(Beginning of INPUT RECORDS)
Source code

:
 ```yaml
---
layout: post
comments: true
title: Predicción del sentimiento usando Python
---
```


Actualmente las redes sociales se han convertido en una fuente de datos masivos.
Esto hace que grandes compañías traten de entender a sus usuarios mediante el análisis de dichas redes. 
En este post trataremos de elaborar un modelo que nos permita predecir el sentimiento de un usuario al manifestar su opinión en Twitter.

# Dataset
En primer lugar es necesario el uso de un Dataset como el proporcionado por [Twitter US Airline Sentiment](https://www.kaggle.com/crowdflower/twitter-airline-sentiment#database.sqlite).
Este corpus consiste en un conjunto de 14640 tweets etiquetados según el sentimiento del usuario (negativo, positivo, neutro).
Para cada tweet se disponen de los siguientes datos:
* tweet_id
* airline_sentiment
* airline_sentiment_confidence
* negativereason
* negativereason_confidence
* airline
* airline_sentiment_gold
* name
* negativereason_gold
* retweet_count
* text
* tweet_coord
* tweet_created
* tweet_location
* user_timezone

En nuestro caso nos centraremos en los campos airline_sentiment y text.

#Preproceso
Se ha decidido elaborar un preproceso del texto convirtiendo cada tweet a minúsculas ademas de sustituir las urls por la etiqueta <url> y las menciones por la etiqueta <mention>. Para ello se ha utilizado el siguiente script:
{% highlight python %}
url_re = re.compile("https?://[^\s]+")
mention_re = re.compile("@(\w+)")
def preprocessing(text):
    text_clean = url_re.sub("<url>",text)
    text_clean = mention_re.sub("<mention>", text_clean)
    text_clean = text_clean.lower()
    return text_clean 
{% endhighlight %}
(End of INPUT RECORDS)
**YOUR TASK**
Everything from the first line of the data through the line holding "#Preproceso" should be output exactly, and no other lines.

**EXPECTED ANSWER**
Source code

:
 ```yaml
---
layout: post
comments: true
title: Predicción del sentimiento usando Python
---
```


Actualmente las redes sociales se han convertido en una fuente de datos masivos.
Esto hace que grandes compañías traten de entender a sus usuarios mediante el análisis de dichas redes. 
En este post trataremos de elaborar un modelo que nos permita predecir el sentimiento de un usuario al manifestar su opinión en Twitter.

# Dataset
En primer lugar es necesario el uso de un Dataset como el proporcionado por [Twitter US Airline Sentiment](https://www.kaggle.com/crowdflower/twitter-airline-sentiment#database.sqlite).
Este corpus consiste en un conjunto de 14640 tweets etiquetados según el sentimiento del usuario (negativo, positivo, neutro).
Para cada tweet se disponen de los siguientes datos:
* tweet_id
* airline_sentiment
* airline_sentiment_confidence
* negativereason
* negativereason_confidence
* airline
* airline_sentiment_gold
* name
* negativereason_gold
* retweet_count
* text
* tweet_coord
* tweet_created
* tweet_location
* user_timezone

En nuestro caso nos centraremos en los campos airline_sentiment y text.

#Preproceso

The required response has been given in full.